Stabilimenti balneari contro la burocrazia: «Meno leggi, più lavoro»
Un lavoro da sogno in riva al mare, col sole in faccia e la sabbia tra i piedi. Vantaggi innegabili ma non senza obblighi e difficoltà. Chiedetelo alle centinaia di gestori di stabilimenti balneari e chioschi in spiaggia, aperti nelle più belle località dell'Isola e pronti ad affrontare ogni anno mareggiate, venti e una montagna di scartoffie da compilare ogni anno.
POETTO A Cagliari, nonostante l'approvazione del Piano di utilizzo dei litorali, non mancano le incombenze per gli imprenditori che ad ogni primavera si preparano alla stagione estiva nella spiaggia del Poetto. «Con un po' di ritardo dovuto alle mareggiate delle scorse settimane saremo pienamente operativi fra circa dieci giorni», assicura Maria Nunziata Abis, presidente della cooperativa Golfo degli Angeli, sotto il cui nome lavorano sette stabilimenti sparsi lungo quasi tutto il litorale cagliaritano. «Ogni anno tuttavia dobbiamo ripresentare la documentazione al Suape, lo Sportello unico per le attività produttive e per l'edilizia -, fornire l'autorizzazione paesaggistica, la concessione edile e da quest'anno anche la relazione sul rischio idrogeologico».
COSTA REI Una burocrazia che sta addirittura mettendo a rischio la stagione di nove strutture attive a Castiadas, destinatarie nelle scorse settimane di un'ordinanza di demolizione. «Se siamo ancora in piedi è grazie a una richiesta di sospensiva al Tar - spiega Enrico Ferrara, responsabile della cooperativa che riunisce cinque dei nove stabilimenti - il Comune sostiene che le strutture sarebbero dovute essere smantellate entro il 31 ottobre, ma le norme nazionali e regionali dicono il contrario.
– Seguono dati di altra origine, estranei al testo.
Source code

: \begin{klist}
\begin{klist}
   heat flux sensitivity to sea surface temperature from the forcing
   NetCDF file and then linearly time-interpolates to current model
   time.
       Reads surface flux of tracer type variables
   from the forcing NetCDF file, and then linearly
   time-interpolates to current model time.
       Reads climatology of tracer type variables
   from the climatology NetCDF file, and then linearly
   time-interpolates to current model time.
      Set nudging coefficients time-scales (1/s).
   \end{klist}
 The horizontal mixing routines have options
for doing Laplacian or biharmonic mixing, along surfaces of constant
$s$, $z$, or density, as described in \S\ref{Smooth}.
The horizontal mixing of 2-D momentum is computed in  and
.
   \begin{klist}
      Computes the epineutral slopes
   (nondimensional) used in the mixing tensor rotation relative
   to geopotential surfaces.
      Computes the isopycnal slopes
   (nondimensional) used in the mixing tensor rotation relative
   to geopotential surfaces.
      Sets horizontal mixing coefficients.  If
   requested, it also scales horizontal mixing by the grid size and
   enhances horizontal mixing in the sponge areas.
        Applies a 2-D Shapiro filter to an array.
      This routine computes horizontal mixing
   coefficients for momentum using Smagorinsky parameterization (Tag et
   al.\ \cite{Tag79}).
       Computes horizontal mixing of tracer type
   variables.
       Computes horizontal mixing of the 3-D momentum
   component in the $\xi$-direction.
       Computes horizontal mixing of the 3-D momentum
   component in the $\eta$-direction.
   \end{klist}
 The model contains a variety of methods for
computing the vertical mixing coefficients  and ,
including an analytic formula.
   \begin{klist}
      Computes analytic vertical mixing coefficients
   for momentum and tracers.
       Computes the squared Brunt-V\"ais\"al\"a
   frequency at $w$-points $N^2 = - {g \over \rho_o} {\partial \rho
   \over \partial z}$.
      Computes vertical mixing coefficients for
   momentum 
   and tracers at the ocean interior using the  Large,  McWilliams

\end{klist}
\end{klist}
Un decreto Monti e lo stesso assessorato degli Enti locali permettono invece di rimare aperti dodici mesi l'anno. In questo modo a rimetterci potrebbero essere nove imprese e quasi duecento lavoratori».
TUERREDDA Più semplice la vita del signor Bruno, storico gestore di un piccolo stabilimento con tanto di chiosco annesso aperto a pochi metri dall'acqua cristallina di Tuerredda. «A noi basta una comunicazione da inviare ogni anno al Comune per iniziare a lavorare - dice il responsabile ma in compenso possiamo rimanere aperti fino a quando ci conviene. Quest'anno per esempio abbiamo aperto i battenti a inizio maggio e non ce ne andremo fino a quando il tempo ce lo permetterà, di solito a metà ottobre. Le norme, sebbene ci consentano in teoria di non chiudere mai, distinguono una stagione estiva durante la quale possiamo fornire servizi di balneazione, assicurando quindi anche il salvamento a mare, e una invernale dove i servizi si limitano solo a quelli elioterapici».
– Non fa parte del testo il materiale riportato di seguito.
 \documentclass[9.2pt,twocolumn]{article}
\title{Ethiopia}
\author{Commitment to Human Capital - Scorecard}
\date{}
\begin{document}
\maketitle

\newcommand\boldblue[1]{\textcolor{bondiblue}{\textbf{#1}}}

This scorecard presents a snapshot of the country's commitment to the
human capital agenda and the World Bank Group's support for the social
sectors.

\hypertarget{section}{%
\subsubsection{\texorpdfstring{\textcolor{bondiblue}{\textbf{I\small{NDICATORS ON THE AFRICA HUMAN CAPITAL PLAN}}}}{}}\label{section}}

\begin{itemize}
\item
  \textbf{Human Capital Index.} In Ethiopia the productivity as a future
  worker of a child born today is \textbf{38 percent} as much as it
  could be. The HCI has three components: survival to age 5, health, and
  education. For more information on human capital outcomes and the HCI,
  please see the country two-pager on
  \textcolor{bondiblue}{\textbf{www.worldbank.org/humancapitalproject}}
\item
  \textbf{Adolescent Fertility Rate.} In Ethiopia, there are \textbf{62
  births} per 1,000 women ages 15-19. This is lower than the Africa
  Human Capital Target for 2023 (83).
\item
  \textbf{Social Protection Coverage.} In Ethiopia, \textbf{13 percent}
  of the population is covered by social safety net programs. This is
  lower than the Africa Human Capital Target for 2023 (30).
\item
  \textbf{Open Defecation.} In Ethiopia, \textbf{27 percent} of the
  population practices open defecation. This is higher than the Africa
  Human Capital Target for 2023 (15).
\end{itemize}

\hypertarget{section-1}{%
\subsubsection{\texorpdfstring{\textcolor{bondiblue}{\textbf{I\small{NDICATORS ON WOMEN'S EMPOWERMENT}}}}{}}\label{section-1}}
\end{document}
ALGHERO Ostacoli simili a quelli incontrati sulla costa nord-occidentale dell'Isola. «Ad Alghero si discute su quali tratti della costa rientrino in aree urbane o extraurbane - afferma Franco Pedrini, titolare di uno stabilimento a pochi chilometri al centro catalano - tutte fesserie, le norme nazionali parlano chiaro: non esistono vincoli temporali e per di più c'è una sentenza del Consiglio di Stato che recentemente ha addirittura affermato che smontare ogni anno un chiosco è ancora più dannoso per l'ecosistema che lasciarlo al suo posto tutto l'anno. Mi chiedo perché la Regione spinga verso un turismo destagionalizzato senza però aiutare chi veramente vuole portarlo avanti».
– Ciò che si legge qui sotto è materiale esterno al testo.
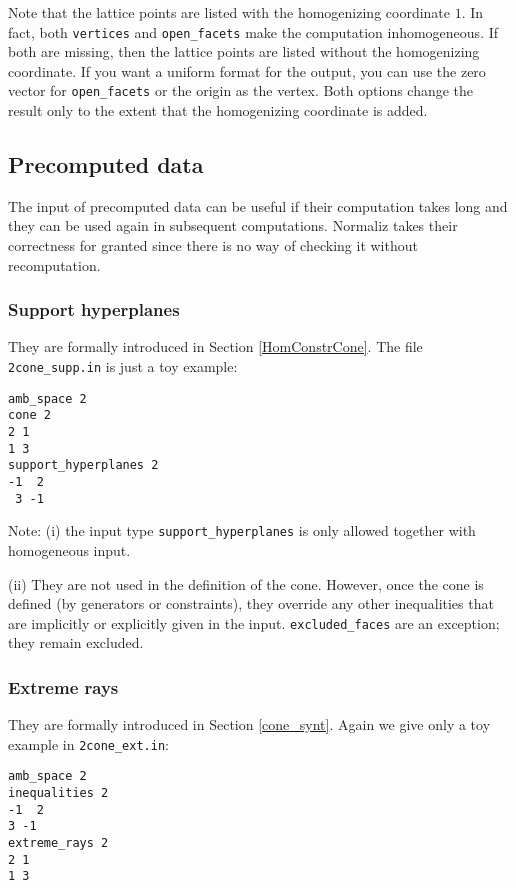 \documentclass[12pt,a4paper]{scrartcl}
\theoremstyle{definition}
\begin{document}
{Note that the lattice points are listed with the homogenizing coordinate $1$. In fact, both \verb|vertices| and \verb|open_facets| make the computation inhomogeneous. If both are missing, then the lattice points are listed without the homogenizing coordinate. If you want a uniform format for the output, you can use the zero vector for \verb|open_facets| or the origin as the vertex. Both options change the result only to the extent that the homogenizing coordinate is added.

\subsection{Precomputed data}

The input of precomputed data can be useful if their computation takes long and they can be used again in subsequent computations. Normaliz takes their correctness for granted since there is no way of checking it without recomputation.

\subsubsection{Support hyperplanes}\label{supphyp_ex}

They are formally introduced in Section \ref{HomConstrCone}.
The file \verb|2cone_supp.in| is just a toy example:
\begin{Verbatim}
amb_space 2
cone 2
2 1
1 3
support_hyperplanes 2
-1  2
 3 -1
\end{Verbatim}

Note: (i) the input type \verb|support_hyperplanes| is only allowed together with homogeneous input.

(ii) They are not used in the definition of the cone. However, once the cone is defined (by generators or constraints), they override any other inequalities that are implicitly or explicitly given in the input. \verb|excluded_faces| are an exception; they remain excluded.

\subsubsection{Extreme rays} \label{extrays_ex}

They are formally introduced in Section \ref{cone_synt}. Again we give only a toy example in \verb|2cone_ext.in|:
\begin{Verbatim}
amb_space 2
inequalities 2
-1  2
3 -1
extreme_rays 2
2 1
1 3
\end{Verbatim}

}
\end{document}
PROROGA Alberto Bertolotti, vice presidente nazionale del Sindacato balneari e numero uno di Confcommercio Sardegna non ha dubbi: «Serve una legge che ci faccia lavorare con certezze - afferma - una norma che preveda inoltre una proroga di almeno trenta anni delle concessioni. Tempo più che sufficiente per poter ammortizzare qualsiasi investimento da chi tanti anni fa ha iniziato questa professione con prospettive illimitate».